→ Directions
Wherever the word "Functor" occurs in the listing, copy the whole line.

→ Data section
════
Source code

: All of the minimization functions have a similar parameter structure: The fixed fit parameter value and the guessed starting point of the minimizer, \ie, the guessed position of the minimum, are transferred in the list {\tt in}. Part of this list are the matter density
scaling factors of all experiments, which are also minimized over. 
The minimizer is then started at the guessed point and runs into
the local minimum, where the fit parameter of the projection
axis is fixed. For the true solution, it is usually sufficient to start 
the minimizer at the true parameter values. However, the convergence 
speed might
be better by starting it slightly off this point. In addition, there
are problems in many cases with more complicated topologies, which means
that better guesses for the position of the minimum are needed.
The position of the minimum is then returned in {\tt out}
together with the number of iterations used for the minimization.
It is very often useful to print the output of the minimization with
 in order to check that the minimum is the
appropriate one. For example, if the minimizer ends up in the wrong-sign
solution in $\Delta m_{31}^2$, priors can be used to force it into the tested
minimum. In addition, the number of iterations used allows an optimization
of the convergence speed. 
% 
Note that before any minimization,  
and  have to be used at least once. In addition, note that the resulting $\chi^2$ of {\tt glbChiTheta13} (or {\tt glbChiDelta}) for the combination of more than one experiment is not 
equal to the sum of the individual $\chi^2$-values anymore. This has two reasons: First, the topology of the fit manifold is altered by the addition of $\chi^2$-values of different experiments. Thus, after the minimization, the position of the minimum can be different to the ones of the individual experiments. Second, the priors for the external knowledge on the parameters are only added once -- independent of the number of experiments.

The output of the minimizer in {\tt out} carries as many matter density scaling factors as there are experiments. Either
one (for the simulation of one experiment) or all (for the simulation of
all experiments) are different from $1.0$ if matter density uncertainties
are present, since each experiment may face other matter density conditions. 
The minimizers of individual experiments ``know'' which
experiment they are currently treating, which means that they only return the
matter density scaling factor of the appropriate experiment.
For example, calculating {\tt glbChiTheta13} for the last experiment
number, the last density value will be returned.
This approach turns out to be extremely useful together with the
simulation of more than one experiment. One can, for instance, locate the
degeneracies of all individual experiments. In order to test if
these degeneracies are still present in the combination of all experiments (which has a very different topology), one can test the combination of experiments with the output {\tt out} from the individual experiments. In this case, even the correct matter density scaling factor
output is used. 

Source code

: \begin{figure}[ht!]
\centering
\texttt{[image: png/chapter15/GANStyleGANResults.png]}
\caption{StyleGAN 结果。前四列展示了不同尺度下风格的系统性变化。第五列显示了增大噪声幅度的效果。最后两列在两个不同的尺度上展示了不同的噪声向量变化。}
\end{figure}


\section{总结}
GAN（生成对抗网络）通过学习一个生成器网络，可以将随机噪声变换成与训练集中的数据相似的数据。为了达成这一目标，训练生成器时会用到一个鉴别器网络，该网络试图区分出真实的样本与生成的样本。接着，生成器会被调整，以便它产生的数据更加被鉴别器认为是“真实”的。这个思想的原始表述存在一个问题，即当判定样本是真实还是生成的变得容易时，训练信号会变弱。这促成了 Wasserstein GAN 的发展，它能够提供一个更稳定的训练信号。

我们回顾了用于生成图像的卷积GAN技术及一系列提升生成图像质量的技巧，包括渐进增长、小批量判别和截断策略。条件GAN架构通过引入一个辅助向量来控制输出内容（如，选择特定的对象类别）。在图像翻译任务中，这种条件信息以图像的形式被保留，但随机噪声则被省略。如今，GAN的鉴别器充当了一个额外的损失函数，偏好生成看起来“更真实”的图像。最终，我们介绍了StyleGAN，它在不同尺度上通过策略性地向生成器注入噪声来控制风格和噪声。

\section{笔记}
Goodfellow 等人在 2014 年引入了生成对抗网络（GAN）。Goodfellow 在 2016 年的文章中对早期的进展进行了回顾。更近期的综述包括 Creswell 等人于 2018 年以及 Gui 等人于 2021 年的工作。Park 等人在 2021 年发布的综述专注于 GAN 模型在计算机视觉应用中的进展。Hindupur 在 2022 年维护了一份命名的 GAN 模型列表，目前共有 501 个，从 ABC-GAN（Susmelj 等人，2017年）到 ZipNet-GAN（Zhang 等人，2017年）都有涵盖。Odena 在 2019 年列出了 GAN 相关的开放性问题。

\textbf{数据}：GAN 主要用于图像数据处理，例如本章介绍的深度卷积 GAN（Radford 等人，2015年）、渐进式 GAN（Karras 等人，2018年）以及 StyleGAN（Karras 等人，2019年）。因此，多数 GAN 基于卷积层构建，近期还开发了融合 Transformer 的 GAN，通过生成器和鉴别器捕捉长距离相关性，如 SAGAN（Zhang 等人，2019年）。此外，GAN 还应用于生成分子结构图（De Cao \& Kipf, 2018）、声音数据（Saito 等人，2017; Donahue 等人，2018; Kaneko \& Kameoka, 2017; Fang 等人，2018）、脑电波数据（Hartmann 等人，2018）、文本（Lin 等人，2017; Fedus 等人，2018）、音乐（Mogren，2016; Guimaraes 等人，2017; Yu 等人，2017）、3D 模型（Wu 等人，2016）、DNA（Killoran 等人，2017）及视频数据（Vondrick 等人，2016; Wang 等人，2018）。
════
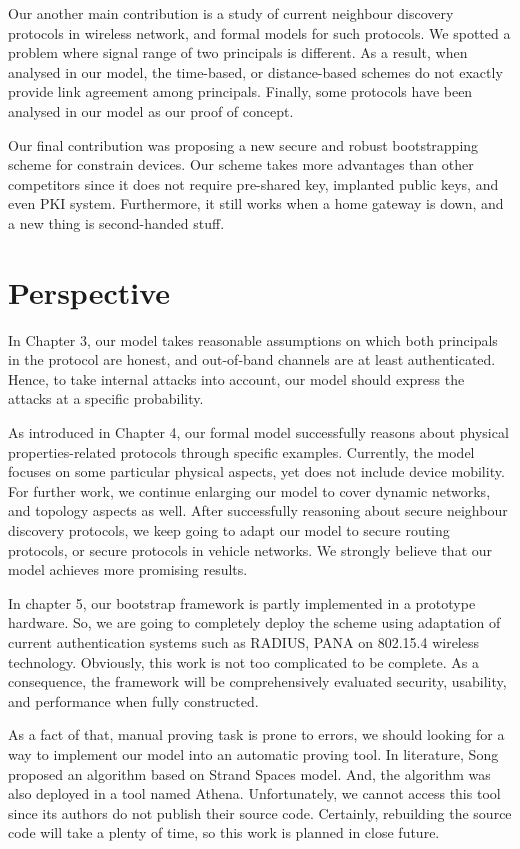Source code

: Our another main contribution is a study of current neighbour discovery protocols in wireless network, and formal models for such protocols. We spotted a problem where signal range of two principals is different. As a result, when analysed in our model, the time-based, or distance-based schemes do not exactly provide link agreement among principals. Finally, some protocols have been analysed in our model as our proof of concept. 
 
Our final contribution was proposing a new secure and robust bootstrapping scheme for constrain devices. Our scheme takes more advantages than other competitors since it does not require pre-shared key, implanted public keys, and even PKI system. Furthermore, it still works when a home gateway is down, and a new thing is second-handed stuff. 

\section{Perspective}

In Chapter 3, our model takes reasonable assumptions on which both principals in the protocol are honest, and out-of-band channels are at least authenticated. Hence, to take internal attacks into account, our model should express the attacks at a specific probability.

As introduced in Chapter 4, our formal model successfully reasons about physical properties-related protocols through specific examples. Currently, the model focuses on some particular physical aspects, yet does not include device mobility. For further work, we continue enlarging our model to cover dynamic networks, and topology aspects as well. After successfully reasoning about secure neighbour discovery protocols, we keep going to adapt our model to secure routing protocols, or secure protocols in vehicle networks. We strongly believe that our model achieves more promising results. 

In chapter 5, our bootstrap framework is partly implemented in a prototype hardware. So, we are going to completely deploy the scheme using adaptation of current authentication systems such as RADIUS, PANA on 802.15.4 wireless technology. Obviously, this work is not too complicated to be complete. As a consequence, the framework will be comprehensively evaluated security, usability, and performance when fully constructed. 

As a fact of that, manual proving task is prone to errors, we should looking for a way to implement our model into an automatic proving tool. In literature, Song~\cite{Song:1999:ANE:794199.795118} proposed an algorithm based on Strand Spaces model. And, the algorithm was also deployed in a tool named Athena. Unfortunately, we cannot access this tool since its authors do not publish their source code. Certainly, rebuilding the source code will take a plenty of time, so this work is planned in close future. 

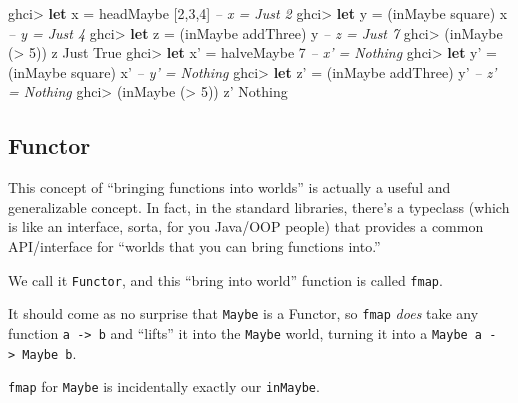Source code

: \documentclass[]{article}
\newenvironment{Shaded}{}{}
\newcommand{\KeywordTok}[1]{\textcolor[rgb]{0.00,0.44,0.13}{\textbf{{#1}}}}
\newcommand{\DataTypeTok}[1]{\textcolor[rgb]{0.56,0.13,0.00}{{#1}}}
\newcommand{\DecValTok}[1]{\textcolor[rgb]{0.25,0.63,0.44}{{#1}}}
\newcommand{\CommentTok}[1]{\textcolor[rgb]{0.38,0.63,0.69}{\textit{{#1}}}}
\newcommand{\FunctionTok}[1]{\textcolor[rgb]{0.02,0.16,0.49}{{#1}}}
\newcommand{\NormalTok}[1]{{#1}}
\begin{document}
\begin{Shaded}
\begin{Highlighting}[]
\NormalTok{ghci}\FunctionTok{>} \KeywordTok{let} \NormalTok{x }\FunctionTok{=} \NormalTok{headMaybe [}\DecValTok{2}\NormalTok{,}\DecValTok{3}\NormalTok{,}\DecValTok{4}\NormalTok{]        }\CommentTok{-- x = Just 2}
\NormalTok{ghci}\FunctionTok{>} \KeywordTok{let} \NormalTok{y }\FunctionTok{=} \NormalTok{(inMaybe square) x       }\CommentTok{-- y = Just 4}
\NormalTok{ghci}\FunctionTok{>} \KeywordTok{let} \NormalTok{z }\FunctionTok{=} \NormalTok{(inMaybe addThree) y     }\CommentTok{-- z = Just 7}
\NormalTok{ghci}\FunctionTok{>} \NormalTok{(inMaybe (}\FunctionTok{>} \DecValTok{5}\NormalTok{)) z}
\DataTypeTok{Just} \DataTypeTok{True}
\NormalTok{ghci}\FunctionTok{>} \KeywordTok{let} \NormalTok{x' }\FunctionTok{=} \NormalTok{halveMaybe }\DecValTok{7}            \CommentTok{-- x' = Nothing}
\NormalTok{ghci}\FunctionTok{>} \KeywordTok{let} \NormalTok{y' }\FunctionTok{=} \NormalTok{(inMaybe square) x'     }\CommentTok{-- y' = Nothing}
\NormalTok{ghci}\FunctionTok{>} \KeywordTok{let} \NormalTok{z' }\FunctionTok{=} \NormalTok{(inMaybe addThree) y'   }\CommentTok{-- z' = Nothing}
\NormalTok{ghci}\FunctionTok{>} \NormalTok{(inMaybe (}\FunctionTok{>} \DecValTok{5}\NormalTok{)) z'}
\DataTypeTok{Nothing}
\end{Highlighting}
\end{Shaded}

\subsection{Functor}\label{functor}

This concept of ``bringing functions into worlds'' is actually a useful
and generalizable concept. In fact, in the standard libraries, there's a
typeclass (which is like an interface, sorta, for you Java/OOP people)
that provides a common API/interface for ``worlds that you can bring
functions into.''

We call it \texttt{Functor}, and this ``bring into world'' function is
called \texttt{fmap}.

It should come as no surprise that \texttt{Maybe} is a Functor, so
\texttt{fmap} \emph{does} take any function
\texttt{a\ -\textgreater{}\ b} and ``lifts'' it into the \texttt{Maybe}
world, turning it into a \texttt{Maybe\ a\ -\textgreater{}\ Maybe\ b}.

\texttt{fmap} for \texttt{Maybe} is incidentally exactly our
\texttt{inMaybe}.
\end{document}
════
→ Output
\subsection{Functor}\label{functor}
We call it \texttt{Functor}, and this ``bring into world'' function is
It should come as no surprise that \texttt{Maybe} is a Functor, so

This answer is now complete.